Here's a picture of the beast that comes off my sump return pump.

180-181.jpg


It's 1.5" coming off the pump. The first tee going downward is to feed my refugium. The rest of the water goes up to the 1.5" double wye and splits. After the split it reduces from 1.5" down to two 1" branches that go into the tank. I used a screw on cap on the straight branch of the wye in case I ever want to put something else there. However, if I bleed any more water off the returns, I'm going to have to get a bigger pump. This Tarpon is pressure rated but I think it only is giving me around 1000 gph, some of which has to go to the fuge...

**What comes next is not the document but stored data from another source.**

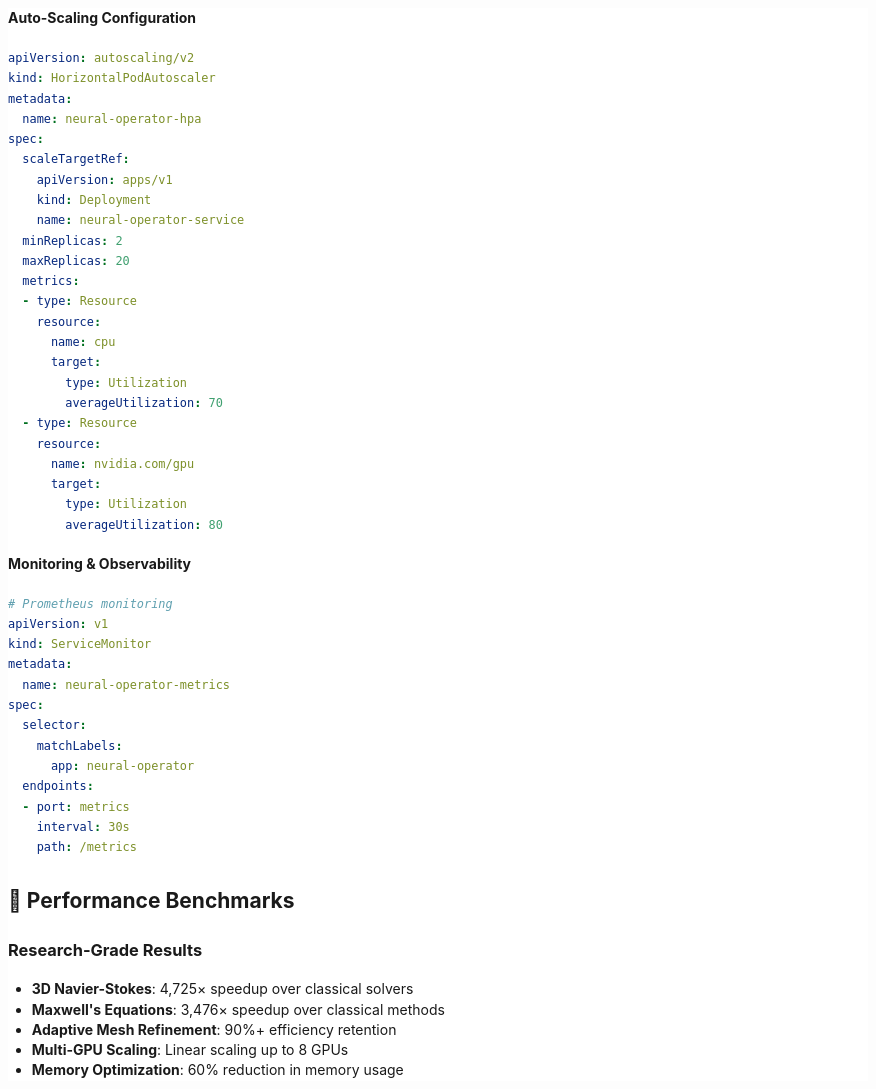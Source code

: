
 ```yaml
```

#### Auto-Scaling Configuration
```yaml
apiVersion: autoscaling/v2
kind: HorizontalPodAutoscaler
metadata:
  name: neural-operator-hpa
spec:
  scaleTargetRef:
    apiVersion: apps/v1
    kind: Deployment
    name: neural-operator-service
  minReplicas: 2
  maxReplicas: 20
  metrics:
  - type: Resource
    resource:
      name: cpu
      target:
        type: Utilization
        averageUtilization: 70
  - type: Resource
    resource:
      name: nvidia.com/gpu
      target:
        type: Utilization
        averageUtilization: 80
```

#### Monitoring & Observability
```yaml
# Prometheus monitoring
apiVersion: v1
kind: ServiceMonitor
metadata:
  name: neural-operator-metrics
spec:
  selector:
    matchLabels:
      app: neural-operator
  endpoints:
  - port: metrics
    interval: 30s
    path: /metrics
```

## 🎯 Performance Benchmarks

### Research-Grade Results
- **3D Navier-Stokes**: 4,725× speedup over classical solvers
- **Maxwell's Equations**: 3,476× speedup over classical methods
- **Adaptive Mesh Refinement**: 90%+ efficiency retention
- **Multi-GPU Scaling**: Linear scaling up to 8 GPUs
- **Memory Optimization**: 60% reduction in memory usage
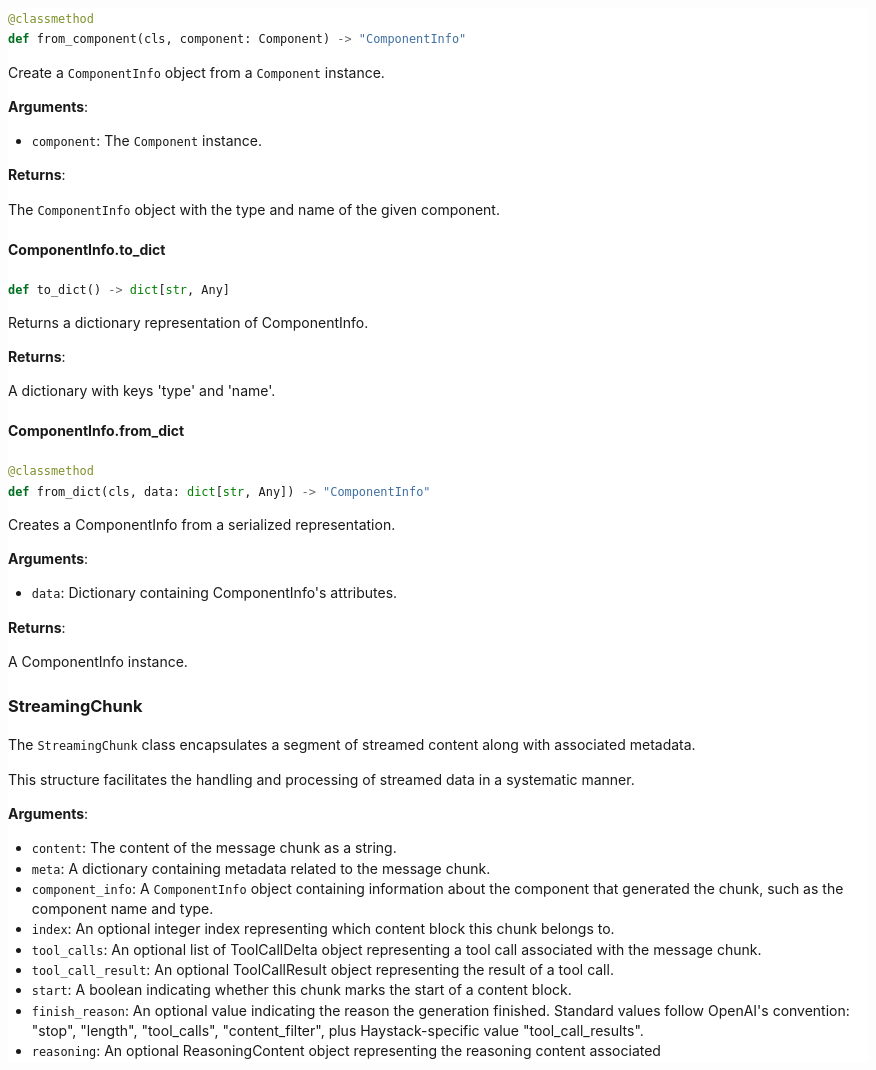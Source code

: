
 ```python
@classmethod
def from_component(cls, component: Component) -> "ComponentInfo"
```

Create a `ComponentInfo` object from a `Component` instance.

**Arguments**:

- `component`: The `Component` instance.

**Returns**:

The `ComponentInfo` object with the type and name of the given component.

<a id="streaming_chunk.ComponentInfo.to_dict"></a>

#### ComponentInfo.to\_dict

```python
def to_dict() -> dict[str, Any]
```

Returns a dictionary representation of ComponentInfo.

**Returns**:

A dictionary with keys 'type' and 'name'.

<a id="streaming_chunk.ComponentInfo.from_dict"></a>

#### ComponentInfo.from\_dict

```python
@classmethod
def from_dict(cls, data: dict[str, Any]) -> "ComponentInfo"
```

Creates a ComponentInfo from a serialized representation.

**Arguments**:

- `data`: Dictionary containing ComponentInfo's attributes.

**Returns**:

A ComponentInfo instance.

<a id="streaming_chunk.StreamingChunk"></a>

### StreamingChunk

The `StreamingChunk` class encapsulates a segment of streamed content along with associated metadata.

This structure facilitates the handling and processing of streamed data in a systematic manner.

**Arguments**:

- `content`: The content of the message chunk as a string.
- `meta`: A dictionary containing metadata related to the message chunk.
- `component_info`: A `ComponentInfo` object containing information about the component that generated the chunk,
such as the component name and type.
- `index`: An optional integer index representing which content block this chunk belongs to.
- `tool_calls`: An optional list of ToolCallDelta object representing a tool call associated with the message
chunk.
- `tool_call_result`: An optional ToolCallResult object representing the result of a tool call.
- `start`: A boolean indicating whether this chunk marks the start of a content block.
- `finish_reason`: An optional value indicating the reason the generation finished.
Standard values follow OpenAI's convention: "stop", "length", "tool_calls", "content_filter",
plus Haystack-specific value "tool_call_results".
- `reasoning`: An optional ReasoningContent object representing the reasoning content associated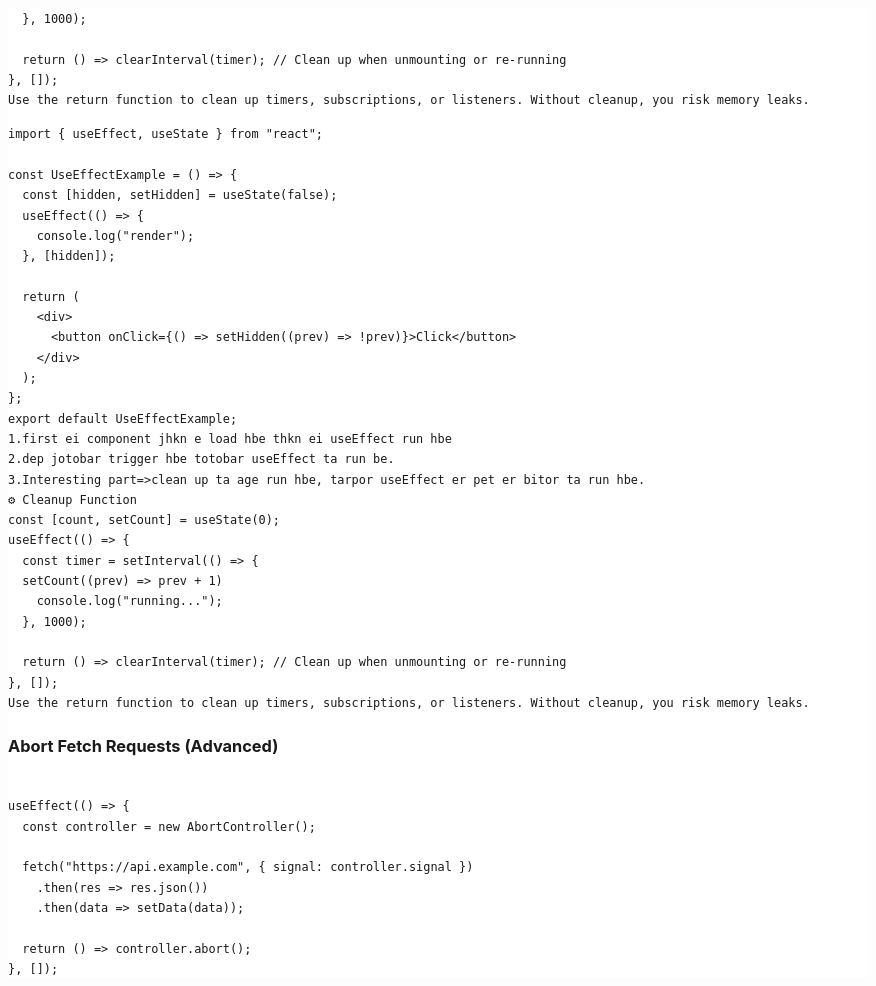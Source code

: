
 ```tsx
  }, 1000);

  return () => clearInterval(timer); // Clean up when unmounting or re-running
}, []);
Use the return function to clean up timers, subscriptions, or listeners. Without cleanup, you risk memory leaks.
```

```tsx
import { useEffect, useState } from "react";

const UseEffectExample = () => {
  const [hidden, setHidden] = useState(false);
  useEffect(() => {
    console.log("render");
  }, [hidden]);

  return (
    <div>
      <button onClick={() => setHidden((prev) => !prev)}>Click</button>
    </div>
  );
};
export default UseEffectExample;
1.first ei component jhkn e load hbe thkn ei useEffect run hbe
2.dep jotobar trigger hbe totobar useEffect ta run be.
3.Interesting part=>clean up ta age run hbe, tarpor useEffect er pet er bitor ta run hbe.
⚙️ Cleanup Function
const [count, setCount] = useState(0);
useEffect(() => {
  const timer = setInterval(() => {
  setCount((prev) => prev + 1)
    console.log("running...");
  }, 1000);

  return () => clearInterval(timer); // Clean up when unmounting or re-running
}, []);
Use the return function to clean up timers, subscriptions, or listeners. Without cleanup, you risk memory leaks.
```

### **Abort Fetch Requests (Advanced)**

```tsx

useEffect(() => {
  const controller = new AbortController();

  fetch("https://api.example.com", { signal: controller.signal })
    .then(res => res.json())
    .then(data => setData(data));

  return () => controller.abort();
}, []);

```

So how can I test how much I'm really getting out of this thing? I don't think there is really any way to do it with all of the plumbing in place...

Here are a couple of shots of the tank with the plumbing painted black. Still nothing alive in there though! :(

180-185.jpg


180-187.jpg
 
rdmpe...I sent you a pm. If you still have that motorized valve setup laying around, I'd be more than happy to take it off of your hands. I too am in the process of setting up a 180 tank and my flow system is designed off of a mbv closed loop.
BTW..very inspiring thread!
 
That is a great looking tank!:eek1: It's always fun to watch a work of art in progress. Seeing this really makes me want to get back into reefing and set up a huge tank.:rolleyes: I'm gonna have to wait until the wifey finishes school though.
 
Thanks very much for the encouragement! I sure am having a good time putting it all together. I was standing there looking at it this morning and trying to imagine what I'll be doing with the rocks. That is going to be a real challenge I think. I want to have PVC support the rock for the most part so that I can have a very loose look to the structures. To do that I may have to add a little more support in addition to the "towers" that are part of the CL. Also, I'll have to make the towers taller I think. They aren't glued yet since I figured I'd have to mess with them. I'm thinking I may not glue them at all since the pressure is not enough to push them apart, and leaks are not an issue.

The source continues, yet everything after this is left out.